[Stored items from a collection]
======

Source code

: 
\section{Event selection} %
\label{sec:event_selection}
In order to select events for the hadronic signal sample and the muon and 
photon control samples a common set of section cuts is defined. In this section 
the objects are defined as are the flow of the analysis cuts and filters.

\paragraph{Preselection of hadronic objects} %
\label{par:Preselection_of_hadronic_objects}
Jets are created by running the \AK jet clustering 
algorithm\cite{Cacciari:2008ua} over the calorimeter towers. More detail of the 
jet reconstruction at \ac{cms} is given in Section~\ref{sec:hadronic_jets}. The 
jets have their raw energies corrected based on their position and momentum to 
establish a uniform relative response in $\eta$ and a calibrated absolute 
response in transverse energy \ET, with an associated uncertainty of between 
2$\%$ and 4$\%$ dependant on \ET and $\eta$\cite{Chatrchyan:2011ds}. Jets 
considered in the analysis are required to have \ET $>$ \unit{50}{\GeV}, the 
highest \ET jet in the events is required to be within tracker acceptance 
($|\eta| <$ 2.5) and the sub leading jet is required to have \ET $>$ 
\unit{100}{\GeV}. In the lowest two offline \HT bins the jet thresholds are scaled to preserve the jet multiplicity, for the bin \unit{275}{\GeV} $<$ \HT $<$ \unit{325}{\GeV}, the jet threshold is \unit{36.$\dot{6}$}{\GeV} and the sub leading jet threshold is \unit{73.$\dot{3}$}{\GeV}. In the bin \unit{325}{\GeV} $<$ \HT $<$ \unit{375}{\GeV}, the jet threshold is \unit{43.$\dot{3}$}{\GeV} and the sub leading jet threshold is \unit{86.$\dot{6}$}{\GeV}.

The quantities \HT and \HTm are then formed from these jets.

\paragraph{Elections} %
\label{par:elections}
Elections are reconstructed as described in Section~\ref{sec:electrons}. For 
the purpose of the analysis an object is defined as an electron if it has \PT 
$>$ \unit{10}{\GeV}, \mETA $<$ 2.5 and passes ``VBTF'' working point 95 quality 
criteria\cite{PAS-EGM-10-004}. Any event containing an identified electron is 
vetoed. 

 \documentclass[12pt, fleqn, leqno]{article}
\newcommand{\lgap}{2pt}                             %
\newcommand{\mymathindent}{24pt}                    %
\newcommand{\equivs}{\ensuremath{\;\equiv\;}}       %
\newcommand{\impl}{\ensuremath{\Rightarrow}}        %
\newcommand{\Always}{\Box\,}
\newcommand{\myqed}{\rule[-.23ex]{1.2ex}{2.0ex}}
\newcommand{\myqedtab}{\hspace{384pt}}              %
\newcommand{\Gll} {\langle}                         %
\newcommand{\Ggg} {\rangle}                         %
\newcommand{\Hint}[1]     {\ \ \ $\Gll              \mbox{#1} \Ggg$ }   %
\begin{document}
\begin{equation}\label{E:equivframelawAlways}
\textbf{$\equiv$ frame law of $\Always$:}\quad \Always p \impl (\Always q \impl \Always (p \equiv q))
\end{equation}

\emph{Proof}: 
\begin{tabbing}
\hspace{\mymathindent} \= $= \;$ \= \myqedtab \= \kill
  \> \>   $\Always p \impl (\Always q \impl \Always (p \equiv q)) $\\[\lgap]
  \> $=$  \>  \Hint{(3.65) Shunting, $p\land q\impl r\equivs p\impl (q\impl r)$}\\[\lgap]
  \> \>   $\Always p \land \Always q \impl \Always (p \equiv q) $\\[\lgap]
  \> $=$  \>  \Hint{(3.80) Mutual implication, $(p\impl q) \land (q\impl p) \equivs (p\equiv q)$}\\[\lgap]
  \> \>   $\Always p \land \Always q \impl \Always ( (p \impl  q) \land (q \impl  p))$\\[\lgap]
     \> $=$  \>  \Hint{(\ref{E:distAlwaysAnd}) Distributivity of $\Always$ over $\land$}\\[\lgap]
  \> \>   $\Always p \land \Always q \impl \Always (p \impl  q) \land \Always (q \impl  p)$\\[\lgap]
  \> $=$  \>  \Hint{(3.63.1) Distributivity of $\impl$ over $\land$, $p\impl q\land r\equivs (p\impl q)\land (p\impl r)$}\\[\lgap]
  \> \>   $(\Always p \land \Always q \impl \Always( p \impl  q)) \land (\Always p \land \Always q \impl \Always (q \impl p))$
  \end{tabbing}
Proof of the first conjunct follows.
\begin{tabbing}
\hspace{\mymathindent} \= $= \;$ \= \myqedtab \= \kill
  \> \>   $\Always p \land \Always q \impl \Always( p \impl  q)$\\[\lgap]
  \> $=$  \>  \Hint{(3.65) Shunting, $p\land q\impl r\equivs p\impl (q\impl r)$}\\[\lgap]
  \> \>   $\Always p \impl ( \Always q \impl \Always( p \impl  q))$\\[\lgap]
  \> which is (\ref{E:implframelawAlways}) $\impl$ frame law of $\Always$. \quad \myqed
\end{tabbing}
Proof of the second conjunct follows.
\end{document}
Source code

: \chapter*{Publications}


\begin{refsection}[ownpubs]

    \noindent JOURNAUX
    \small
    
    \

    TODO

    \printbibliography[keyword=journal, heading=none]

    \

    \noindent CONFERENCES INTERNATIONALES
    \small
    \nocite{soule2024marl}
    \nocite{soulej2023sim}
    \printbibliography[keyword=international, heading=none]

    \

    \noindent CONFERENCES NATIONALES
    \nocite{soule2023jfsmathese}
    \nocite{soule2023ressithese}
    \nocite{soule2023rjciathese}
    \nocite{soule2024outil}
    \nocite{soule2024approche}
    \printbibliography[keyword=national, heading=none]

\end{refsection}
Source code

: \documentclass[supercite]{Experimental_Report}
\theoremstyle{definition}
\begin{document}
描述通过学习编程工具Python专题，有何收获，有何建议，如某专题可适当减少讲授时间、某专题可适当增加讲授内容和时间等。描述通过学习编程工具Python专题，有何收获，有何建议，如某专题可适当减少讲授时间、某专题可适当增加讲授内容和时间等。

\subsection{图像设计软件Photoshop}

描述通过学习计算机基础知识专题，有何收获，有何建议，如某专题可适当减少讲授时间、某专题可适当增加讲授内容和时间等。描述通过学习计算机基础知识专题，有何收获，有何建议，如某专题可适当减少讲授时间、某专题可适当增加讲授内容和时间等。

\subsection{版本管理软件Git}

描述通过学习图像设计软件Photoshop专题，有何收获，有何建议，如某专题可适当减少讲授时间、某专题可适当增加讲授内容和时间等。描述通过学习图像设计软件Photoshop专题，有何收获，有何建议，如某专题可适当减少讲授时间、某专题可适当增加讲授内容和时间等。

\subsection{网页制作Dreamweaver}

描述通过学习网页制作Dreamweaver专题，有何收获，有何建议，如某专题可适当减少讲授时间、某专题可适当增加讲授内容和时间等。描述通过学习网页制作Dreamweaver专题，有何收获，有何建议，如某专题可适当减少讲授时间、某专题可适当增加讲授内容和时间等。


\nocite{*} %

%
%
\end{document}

======

**TASK DESCRIPTION**: Give back all of the records exactly as they were provided above.

**EXERCISE ANSWER**:
Source code

: 
\section{Event selection} %
\label{sec:event_selection}
In order to select events for the hadronic signal sample and the muon and 
photon control samples a common set of section cuts is defined. In this section 
the objects are defined as are the flow of the analysis cuts and filters.

\paragraph{Preselection of hadronic objects} %
\label{par:Preselection_of_hadronic_objects}
Jets are created by running the \AK jet clustering 
algorithm\cite{Cacciari:2008ua} over the calorimeter towers. More detail of the 
jet reconstruction at \ac{cms} is given in Section~\ref{sec:hadronic_jets}. The 
jets have their raw energies corrected based on their position and momentum to 
establish a uniform relative response in $\eta$ and a calibrated absolute 
response in transverse energy \ET, with an associated uncertainty of between 
2$\%$ and 4$\%$ dependant on \ET and $\eta$\cite{Chatrchyan:2011ds}. Jets 
considered in the analysis are required to have \ET $>$ \unit{50}{\GeV}, the 
highest \ET jet in the events is required to be within tracker acceptance 
($|\eta| <$ 2.5) and the sub leading jet is required to have \ET $>$ 
\unit{100}{\GeV}. In the lowest two offline \HT bins the jet thresholds are scaled to preserve the jet multiplicity, for the bin \unit{275}{\GeV} $<$ \HT $<$ \unit{325}{\GeV}, the jet threshold is \unit{36.$\dot{6}$}{\GeV} and the sub leading jet threshold is \unit{73.$\dot{3}$}{\GeV}. In the bin \unit{325}{\GeV} $<$ \HT $<$ \unit{375}{\GeV}, the jet threshold is \unit{43.$\dot{3}$}{\GeV} and the sub leading jet threshold is \unit{86.$\dot{6}$}{\GeV}.

The quantities \HT and \HTm are then formed from these jets.

\paragraph{Elections} %
\label{par:elections}
Elections are reconstructed as described in Section~\ref{sec:electrons}. For 
the purpose of the analysis an object is defined as an electron if it has \PT 
$>$ \unit{10}{\GeV}, \mETA $<$ 2.5 and passes ``VBTF'' working point 95 quality 
criteria\cite{PAS-EGM-10-004}. Any event containing an identified electron is 
vetoed. 

 \documentclass[12pt, fleqn, leqno]{article}
\newcommand{\lgap}{2pt}                             %
\newcommand{\mymathindent}{24pt}                    %
\newcommand{\equivs}{\ensuremath{\;\equiv\;}}       %
\newcommand{\impl}{\ensuremath{\Rightarrow}}        %
\newcommand{\Always}{\Box\,}
\newcommand{\myqed}{\rule[-.23ex]{1.2ex}{2.0ex}}
\newcommand{\myqedtab}{\hspace{384pt}}              %
\newcommand{\Gll} {\langle}                         %
\newcommand{\Ggg} {\rangle}                         %
\newcommand{\Hint}[1]     {\ \ \ $\Gll              \mbox{#1} \Ggg$ }   %
\begin{document}
\begin{equation}\label{E:equivframelawAlways}
\textbf{$\equiv$ frame law of $\Always$:}\quad \Always p \impl (\Always q \impl \Always (p \equiv q))
\end{equation}

\emph{Proof}: 
\begin{tabbing}
\hspace{\mymathindent} \= $= \;$ \= \myqedtab \= \kill
  \> \>   $\Always p \impl (\Always q \impl \Always (p \equiv q)) $\\[\lgap]
  \> $=$  \>  \Hint{(3.65) Shunting, $p\land q\impl r\equivs p\impl (q\impl r)$}\\[\lgap]
  \> \>   $\Always p \land \Always q \impl \Always (p \equiv q) $\\[\lgap]
  \> $=$  \>  \Hint{(3.80) Mutual implication, $(p\impl q) \land (q\impl p) \equivs (p\equiv q)$}\\[\lgap]
  \> \>   $\Always p \land \Always q \impl \Always ( (p \impl  q) \land (q \impl  p))$\\[\lgap]
     \> $=$  \>  \Hint{(\ref{E:distAlwaysAnd}) Distributivity of $\Always$ over $\land$}\\[\lgap]
  \> \>   $\Always p \land \Always q \impl \Always (p \impl  q) \land \Always (q \impl  p)$\\[\lgap]
  \> $=$  \>  \Hint{(3.63.1) Distributivity of $\impl$ over $\land$, $p\impl q\land r\equivs (p\impl q)\land (p\impl r)$}\\[\lgap]
  \> \>   $(\Always p \land \Always q \impl \Always( p \impl  q)) \land (\Always p \land \Always q \impl \Always (q \impl p))$
  \end{tabbing}
Proof of the first conjunct follows.
\begin{tabbing}
\hspace{\mymathindent} \= $= \;$ \= \myqedtab \= \kill
  \> \>   $\Always p \land \Always q \impl \Always( p \impl  q)$\\[\lgap]
  \> $=$  \>  \Hint{(3.65) Shunting, $p\land q\impl r\equivs p\impl (q\impl r)$}\\[\lgap]
  \> \>   $\Always p \impl ( \Always q \impl \Always( p \impl  q))$\\[\lgap]
  \> which is (\ref{E:implframelawAlways}) $\impl$ frame law of $\Always$. \quad \myqed
\end{tabbing}
Proof of the second conjunct follows.
\end{document}
Source code

: \chapter*{Publications}


\begin{refsection}[ownpubs]

    \noindent JOURNAUX
    \small
    
    \

    TODO

    \printbibliography[keyword=journal, heading=none]

    \

    \noindent CONFERENCES INTERNATIONALES
    \small
    \nocite{soule2024marl}
    \nocite{soulej2023sim}
    \printbibliography[keyword=international, heading=none]

    \

    \noindent CONFERENCES NATIONALES
    \nocite{soule2023jfsmathese}
    \nocite{soule2023ressithese}
    \nocite{soule2023rjciathese}
    \nocite{soule2024outil}
    \nocite{soule2024approche}
    \printbibliography[keyword=national, heading=none]

\end{refsection}
Source code

: \documentclass[supercite]{Experimental_Report}
\theoremstyle{definition}
\begin{document}
描述通过学习编程工具Python专题，有何收获，有何建议，如某专题可适当减少讲授时间、某专题可适当增加讲授内容和时间等。描述通过学习编程工具Python专题，有何收获，有何建议，如某专题可适当减少讲授时间、某专题可适当增加讲授内容和时间等。

\subsection{图像设计软件Photoshop}

描述通过学习计算机基础知识专题，有何收获，有何建议，如某专题可适当减少讲授时间、某专题可适当增加讲授内容和时间等。描述通过学习计算机基础知识专题，有何收获，有何建议，如某专题可适当减少讲授时间、某专题可适当增加讲授内容和时间等。

\subsection{版本管理软件Git}

描述通过学习图像设计软件Photoshop专题，有何收获，有何建议，如某专题可适当减少讲授时间、某专题可适当增加讲授内容和时间等。描述通过学习图像设计软件Photoshop专题，有何收获，有何建议，如某专题可适当减少讲授时间、某专题可适当增加讲授内容和时间等。

\subsection{网页制作Dreamweaver}

描述通过学习网页制作Dreamweaver专题，有何收获，有何建议，如某专题可适当减少讲授时间、某专题可适当增加讲授内容和时间等。描述通过学习网页制作Dreamweaver专题，有何收获，有何建议，如某专题可适当减少讲授时间、某专题可适当增加讲授内容和时间等。


\nocite{*} %

%
%
\end{document}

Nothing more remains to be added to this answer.